By Jordan Wright (Photo/Teresa Wood)
Director Joseph Haj’s interpretation of Shakespeare’s “Pericles” is a far more accessible production than you might think. Originating at the Oregon Shakespeare Festival, this play-with-music has all the elements of a ripping good story.
It was one of the Bard’s most popular plays — that is before the Plague closed theater doors and then the Puritans caught wind of it and shut it down entirely. Though its premise is dark, featuring war, angry gods and paternal incest, it evolves into a feel-good fairy tale with the added attraction of humor, campy gender bending, romance and heroism.
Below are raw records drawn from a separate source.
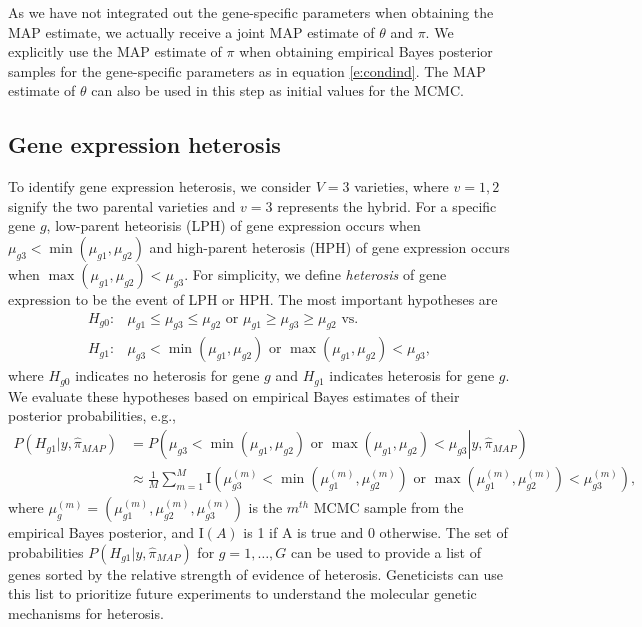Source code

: \documentclass[useAMS,usenatbib,referee]{biom}
\begin{document}
As we have not integrated out the gene-specific parameters when obtaining the MAP estimate, we actually receive a joint MAP estimate of $\theta$ and $\pi$. We explicitly use the MAP estimate of $\pi$ when obtaining empirical Bayes posterior samples for the gene-specific parameters as in equation \eqref{e:condind}. The MAP estimate of $\theta$ can also be used in this step as initial values for the MCMC. 

\subsection{Gene expression heterosis}
\label{s:gene_heterosis}

To identify gene expression heterosis, we consider $V=3$ varieties, where  $v=1,2$ signify the two parental varieties and $v=3$ represents the hybrid. For a specific gene $g$, low-parent  heteorisis (LPH) of gene expression occurs when $\mu_{g3}< \min(\mu_{g1},\mu_{g2})$ 
and high-parent  heterosis (HPH) of gene expression occurs when $\max(\mu_{g1},\mu_{g2}) < \mu_{g3}$. For simplicity, we define \emph{ heterosis} of gene expression to be the event of LPH or HPH. The most important hypotheses are
\begin{align}
H_{g0}:&\mu_{g1}\le \mu_{g3}\le \mu_{g2} \mbox{ or } \mu_{g1}\ge \mu_{g3}\ge \mu_{g2} \mbox{\ \ vs.\ \ } \nonumber \\
H_{g1}:&\mu_{g3}< \min(\mu_{g1},\mu_{g2}) \mbox{ or } \max(\mu_{g1},\mu_{g2}) < \mu_{g3},
\label{e:hypotheses}
\end{align}
where $H_{g0}$ indicates no heterosis for gene $g$ and $H_{g1}$ indicates  heterosis for gene $g$. 
We evaluate these hypotheses based on empirical Bayes estimates of their posterior probabilities, e.g., 
\begin{align}
P\left(H_{g1}|y, \hat{\pi}_{MAP}\right) &= P\left(\left.\mu_{g3}< \min(\mu_{g1},\mu_{g2}) \mbox{ or } \max(\mu_{g1},\mu_{g2}) < \mu_{g3}\right| y, \hat{\pi}_{MAP}\right) \nonumber \\
&\approx \frac{1}{M} \sum_{m=1}^M \mathrm{I}\left(\mu_{g3}^{(m)}< \min\left(\mu_{g1}^{(m)},\mu_{g2}^{(m)}\right) \mbox{ or } \max\left(\mu_{g1}^{(m)},\mu_{g2}^{(m)}\right) < \mu_{g3}^{(m)}\right), \label{e:probs}
\end{align}
where $\mu_g^{(m)} = \left(\mu_{g1}^{(m)},\mu_{g2}^{(m)},\mu_{g3}^{(m)}\right)$ is the $m^{th}$ MCMC sample from the empirical Bayes posterior, and $\mathrm{I}(A)$ is 1 if A is true and 0 otherwise. The set of probabilities $P\left(H_{g1}|y, \hat{\pi}_{MAP}\right)$ for $g=1,\ldots,G$ can be used to provide a list of genes sorted by the relative strength of evidence of  heterosis. Geneticists can use this list to prioritize future experiments to understand the molecular genetic mechanisms for heterosis.  
 
\end{document}

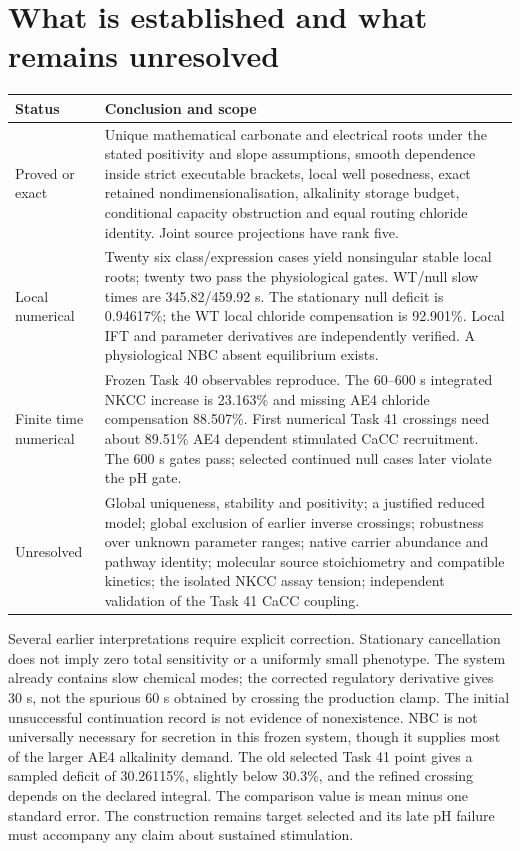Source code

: \section{What is established and what remains unresolved}
\begin{longtable}{p{.17\linewidth}p{.76\linewidth}}
\toprule
Status & Conclusion and scope\\\midrule
\endhead
Proved or exact & Unique mathematical carbonate and electrical roots under
the stated positivity and slope assumptions, smooth dependence inside strict
executable brackets, local well posedness, exact retained nondimensionalisation,
alkalinity storage budget, conditional capacity obstruction and equal routing
chloride identity. Joint source projections have rank five.\\
Local numerical & Twenty six class/expression cases yield nonsingular stable
local roots; twenty two pass the physiological gates. WT/null slow times are
345.82/459.92 s. The stationary null deficit is 0.94617\%; the WT local
chloride compensation is 92.901\%. Local IFT and parameter derivatives
are independently verified. A physiological NBC absent equilibrium exists.\\
Finite time numerical & Frozen Task 40 observables reproduce. The 60--600 s
integrated NKCC increase is 23.163\% and missing AE4 chloride compensation
88.507\%. First numerical Task 41 crossings need about 89.51\% AE4 dependent
stimulated CaCC recruitment. The 600 s gates pass; selected continued null
cases later violate the pH gate.\\
Unresolved & Global uniqueness, stability and positivity; a justified reduced
model; global exclusion of earlier inverse crossings; robustness over unknown
parameter ranges; native carrier abundance and pathway identity; molecular
source stoichiometry and compatible kinetics; the isolated NKCC assay tension;
independent validation of the Task 41 CaCC coupling.\\\bottomrule
\end{longtable}

Several earlier interpretations require explicit correction. Stationary
cancellation does not imply zero total sensitivity or a uniformly small
phenotype. The system already contains slow chemical modes; the corrected
regulatory derivative gives 30 s, not the spurious 60 s obtained by crossing
the production clamp. The initial unsuccessful continuation record is not
evidence of nonexistence. NBC is not universally necessary for secretion
in this frozen system, though it supplies most of the larger AE4 alkalinity
demand. The old selected Task 41 point gives a sampled deficit of
30.26115\%, slightly below 30.3\%, and the refined crossing depends on
the declared integral. The comparison value is mean minus one standard
error. The construction remains target selected and its late pH failure
must accompany any claim about sustained stimulation.

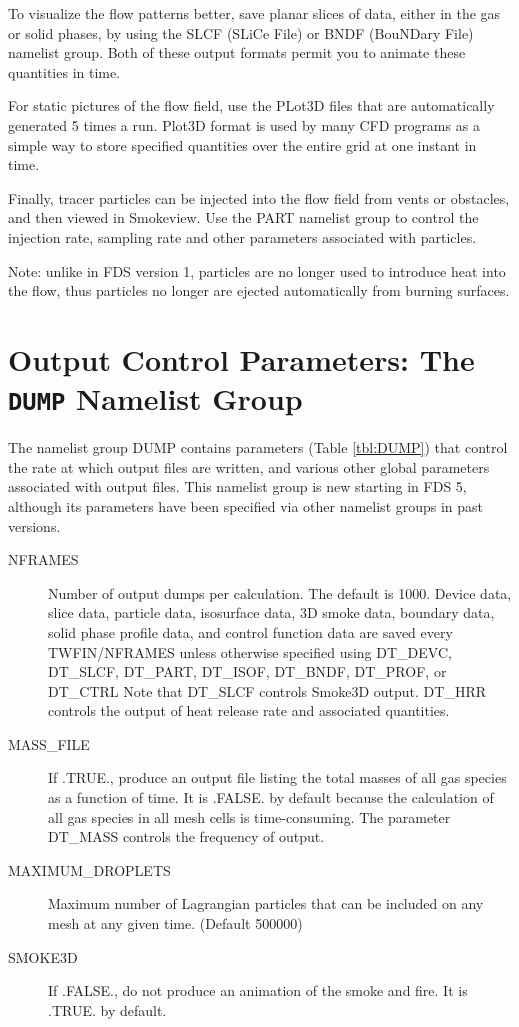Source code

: \documentclass[11pt]{book}
\begin{document}
To visualize the flow patterns better, save planar
slices of data, either in the gas or solid phases, by using the
{\ct SLCF} (SLiCe File) or {\ct BNDF} (BouNDary File) namelist group.
Both of these output formats permit you to animate these quantities in
time.

For static pictures of the flow field, use the PLot3D files
that are automatically generated 5 times a run. Plot3D format is used by many CFD programs as a simple
way to store specified quantities over the entire grid at one instant in
time.

Finally, tracer particles can be injected into the flow field from
vents or obstacles, and then viewed in Smokeview. Use the {\ct PART}
namelist group to control the injection rate, sampling rate and other
parameters associated with particles.

\begin{warning}
\noindent
Note: unlike in FDS version 1,
particles are no longer used to introduce heat into the flow, thus
particles no longer are ejected automatically from burning surfaces.
\end{warning}


\section{Output Control Parameters: The \texorpdfstring{{\tt DUMP}}{DUMP} Namelist Group}
\label{info:DUMP}

The namelist group {\ct DUMP} contains parameters (Table \ref{tbl:DUMP}) that control the rate at which output files
are written, and various other global parameters associated with output files.
This namelist group is new starting in FDS 5, although its
parameters have been specified via other namelist groups in past versions.

\begin{description}
\item[{\ct NFRAMES}] Number of output dumps per calculation. The default is 1000.
Device data, slice data, particle data, isosurface data, 3D smoke data, boundary data, solid phase profile data, and
control function data are saved every {\ct TWFIN/NFRAMES} unless otherwise specified
using {\ct DT\_DEVC}, {\ct DT\_SLCF}, {\ct DT\_PART}, {\ct DT\_ISOF}, {\ct DT\_BNDF}, {\ct DT\_PROF},
or {\ct DT\_CTRL} Note that {\ct DT\_SLCF} controls Smoke3D output. {\ct DT\_HRR} controls the
output of heat release rate and associated quantities.
\item[{\ct MASS\_FILE}] If {\ct .TRUE.}, produce an output file listing the total masses of all gas species as a function of time. It is {\ct .FALSE.} by default because the calculation
of all gas species in all mesh cells is time-consuming. The parameter {\ct DT\_MASS} controls the frequency of output.
\item[{\ct MAXIMUM\_DROPLETS}] Maximum number of Lagrangian particles that can be included on any
mesh at any given time. (Default 500000)
\item[{\ct SMOKE3D}] If {\ct .FALSE.}, do not produce an animation of the smoke and fire. It is {\ct .TRUE.} by default.
\end{description}
\end{document}
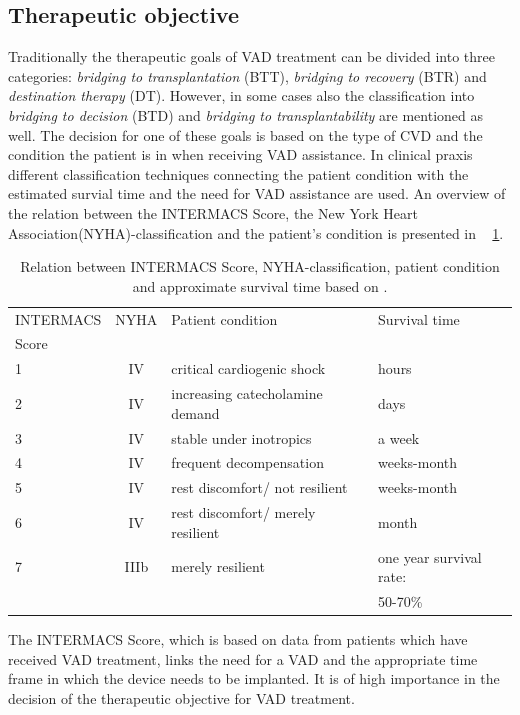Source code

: \subsection{Therapeutic objective}
Traditionally the therapeutic goals of VAD treatment can be divided into three categories: \textit{bridging to transplantation} (BTT), \textit{bridging to recovery} (BTR) and \textit{destination therapy} (DT). However, in some cases also the classification into \textit{bridging to decision} (BTD) and \textit{bridging to transplantability} are mentioned as well. The decision for one of these goals is based on the type of CVD and the condition the patient is in when receiving VAD assistance. \cite{VAD6} In clinical praxis different classification techniques connecting the patient condition with the estimated survial time and the need for VAD assistance are used. An overview of the relation between the INTERMACS Score, the New York Heart Association(NYHA)-classification and the patient's condition is presented in \tablename~ \ref{tab:Table1}.
\begin{table}[ht]
  \begin{tabularx}{\textwidth}{l|c|l|l}
    \toprule
    INTERMACS & NYHA & Patient condition & Survival time  \\
    Score & & &\\
    \midrule
    1 & IV & critical cardiogenic shock & hours \\
    2 & IV & increasing catecholamine demand & days \\
    3 & IV & stable under inotropics & a week \\
    4 & IV & frequent decompensation & weeks-month \\
    5 & IV & rest discomfort/ not resilient & weeks-month \\
    6 & IV & rest discomfort/ merely resilient & month \\
    7 & IIIb & merely resilient & one year survival rate: \\
     & & & 50-70\% \\
     \bottomrule
  \end{tabularx}
  \caption[Relation between INTERMACS Score and NYHA-classification]{Relation between INTERMACS Score, NYHA-classification, patient condition and approximate survival time based on \cite{VAD5}.}
  \label{tab:Table1}
\end{table}
The INTERMACS Score, which is based on data from patients which have received VAD treatment, links the need for a VAD and the appropriate time frame in which the device needs to be implanted. It is of high importance in the decision of the therapeutic objective for VAD treatment. \cite{VAD7}

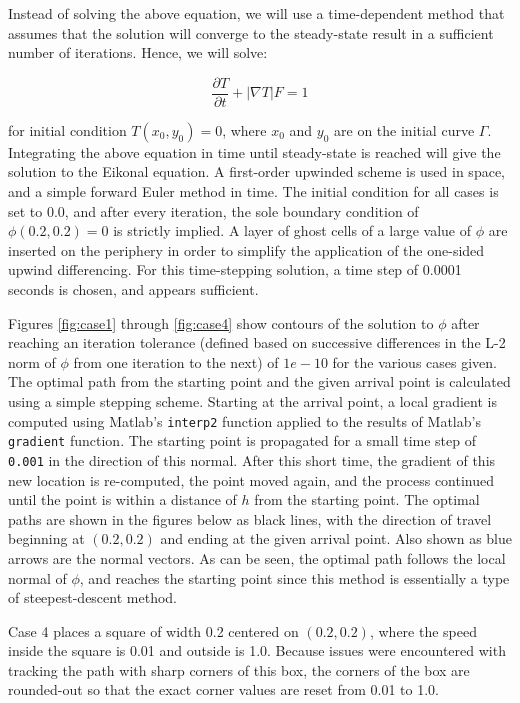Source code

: \documentclass[10pt]{article}
\newcommand{\beq}{\begin{equation}}
\newcommand{\eeq}{\end{equation}}
\begin{document}
Instead of solving the above equation, we will use a time-dependent method that assumes that the solution will converge to the steady-state result in a sufficient number of iterations. Hence, we will solve:

\beq
\frac{\partial T}{\partial t}+|\nabla T|F=1
\eeq

for initial condition \(T(x_0, y_0)=0\), where \(x_0\) and \(y_0\) are on the initial curve \(\Gamma\). Integrating the above equation in time until steady-state is reached will give the solution to the Eikonal equation. A first-order upwinded scheme is used in space, and a simple forward Euler method in time. The initial condition for all cases is set to 0.0, and after every iteration, the sole boundary condition of \(\phi(0.2, 0.2)=0\) is strictly implied. A layer of ghost cells of a large value of \(\phi\) are inserted on the periphery in order to simplify the application of the one-sided upwind differencing. For this time-stepping solution, a time step of 0.0001 seconds is chosen, and appears sufficient.

Figures \ref{fig:case1} through \ref{fig:case4} show contours of the solution to \(\phi\) after reaching an iteration tolerance (defined based on successive differences in the L-2 norm of \(\phi\) from one iteration to the next) of \(1e-10\) for the various cases given. The optimal path from the starting point and the given arrival point is calculated using a simple stepping scheme. Starting at the arrival point, a local gradient is computed using Matlab's {\tt interp2} function applied to the results of Matlab's {\tt gradient} function. The starting point is propagated for a small time step of {\tt 0.001} in the direction of this normal. After this short time, the gradient of this new location is re-computed, the point moved again, and the process continued until the point is within a distance of \(h\) from the starting point. The optimal paths are shown in the figures below as black lines, with the direction of travel beginning at \((0.2, 0.2)\) and ending at the given arrival point. Also shown as blue arrows are the normal vectors. As can be seen, the optimal path follows the local normal of \(\phi\), and reaches the starting point since this method is essentially a type of steepest-descent method. 

Case 4 places a square of width 0.2 centered on \((0.2, 0.2)\), where the speed inside the square is 0.01 and outside is 1.0. Because issues were encountered with tracking the path with sharp corners of this box, the corners of the box are rounded-out so that the exact corner values are reset from 0.01 to 1.0.
\end{document}
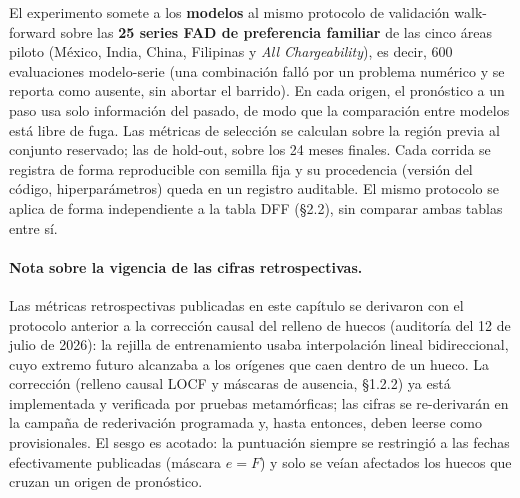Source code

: \documentclass[12pt,letterpaper]{report}
\begin{document}
El experimento somete a los \textbf{\factNModels{} modelos} al mismo protocolo de validación
walk-forward sobre las \textbf{25 series FAD de preferencia familiar} de las cinco
áreas piloto (México, India, China, Filipinas y \textit{All Chargeability}), es
decir, 600 evaluaciones modelo-serie (una combinación falló por un problema numérico
y se reporta como ausente, sin abortar el barrido). En cada
origen, el pronóstico a un paso usa solo información del pasado, de modo que la
comparación entre modelos está libre de fuga. Las métricas de selección se calculan
sobre la región previa al conjunto reservado; las de hold-out, sobre los 24 meses
finales. Cada corrida se registra de forma reproducible con semilla fija y su
procedencia (versión del código, hiperparámetros) queda en un registro auditable. El
mismo protocolo se aplica de forma independiente a la tabla DFF (§2.2), sin comparar
ambas tablas entre sí.

\paragraph{Nota sobre la vigencia de las cifras retrospectivas.} Las métricas
retrospectivas publicadas en este capítulo se derivaron con el protocolo anterior a la
corrección causal del relleno de huecos (auditoría del 12 de julio de 2026): la rejilla
de entrenamiento usaba interpolación lineal bidireccional, cuyo extremo futuro
alcanzaba a los orígenes que caen dentro de un hueco. La corrección (relleno causal
LOCF y máscaras de ausencia, §1.2.2) ya está implementada y verificada por pruebas
metamórficas; las cifras se re-derivarán en la campaña de rederivación programada y,
hasta entonces, deben leerse como provisionales. El sesgo es acotado: la puntuación
siempre se restringió a las fechas efectivamente publicadas (máscara $e=F$) y solo se
veían afectados los huecos que cruzan un origen de pronóstico.
\end{document}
Pericles (Wayne T. Carr) leaves Tyre on his epic odyssey to woo the daughter of Antiochus (Scott Ripley), the incestuous father, who poses a riddle to all her suitors. Should they solve it within 40 days, they would have her hand in marriage.
In a dramatic moment, the princess (Jennie Greenberry) appears in a backless velvet gown to reveal the riddle tattooed on her sinuous back.
The king’s riddle challenge reads as follows: “I am no viper, yet I feed / On mother’s flesh which did me breed. / I sought a husband, in which labour / I found that kindness in a father: / He’s father, son, and husband mild; / I mother, wife, and yet his child. / How they may be, and yet in two, / As you will live, resolve it you.”
The once-eager Pericles calls it quits and sails back to Tyre when the king orders him murdered anyway. There he is pursued by Antiochus and forced to set sail for Tarsus. Throughout the play, Gower (Armando Durán) narrates the tale under a shower of stars and ancient astral configurations.
Along the way, our hero is shipwrecked and winds up a castaway in Pentapolis. Set designer Jan Chambers and video designer Francesca Talenti collaborate to create a wonderfully atmospheric storm, with billowing sea-green silks and projections of monstrous waves and torrential rains. Since Pericles survives several storms in his travels, we are treated to this sensational effect a number of times.
In Pentapolis, he is urged to participate in a jousting tournament for the hand of King Simonides’s (Scott Ripley again) daughter, the beautiful Thaisa (Brooke Parks). At the evening’s celebration, the king encourages Pericles, the victor, to dance with her. In a particularly hilarious scene, the flat-footed Pericles becomes besotted by Thaisa. Soon after, they wed and later he takes his pregnant wife back to Tyre by ship, where she drowns after childbirth.
When their daughter Marina (Jennie Greenberry again) grows up, she is abducted by pirates and sold into prostitution, where she remains a virgin by convincing men they should choose virtue over the pleasures of the flesh.
“She is able to freeze the god Priapus,” declares her captor, played by Michael J. Hume in gold lurex and platform heels as the bawdyhouse owner. But it is Lord Lysimachus, governor of the region (Michael Gabriel Goodfriend), who, noting her good breeding, buys her freedom with sacks of gold. All’s well that ends well, but I won’t reveal how.
A terrific cast sings some of the poetry-set-to-song by Tony-Award winner Jack Herrick, who employs the period genre of Elizabethan madrigals. Costumes by Raquel Barreto appear to have sprung from ancient friezes on Greek temples. Look for the hauntingly beautiful goddess Diana (Emily Serdahl) to offer guidance and solace. We need it in these turbulent times.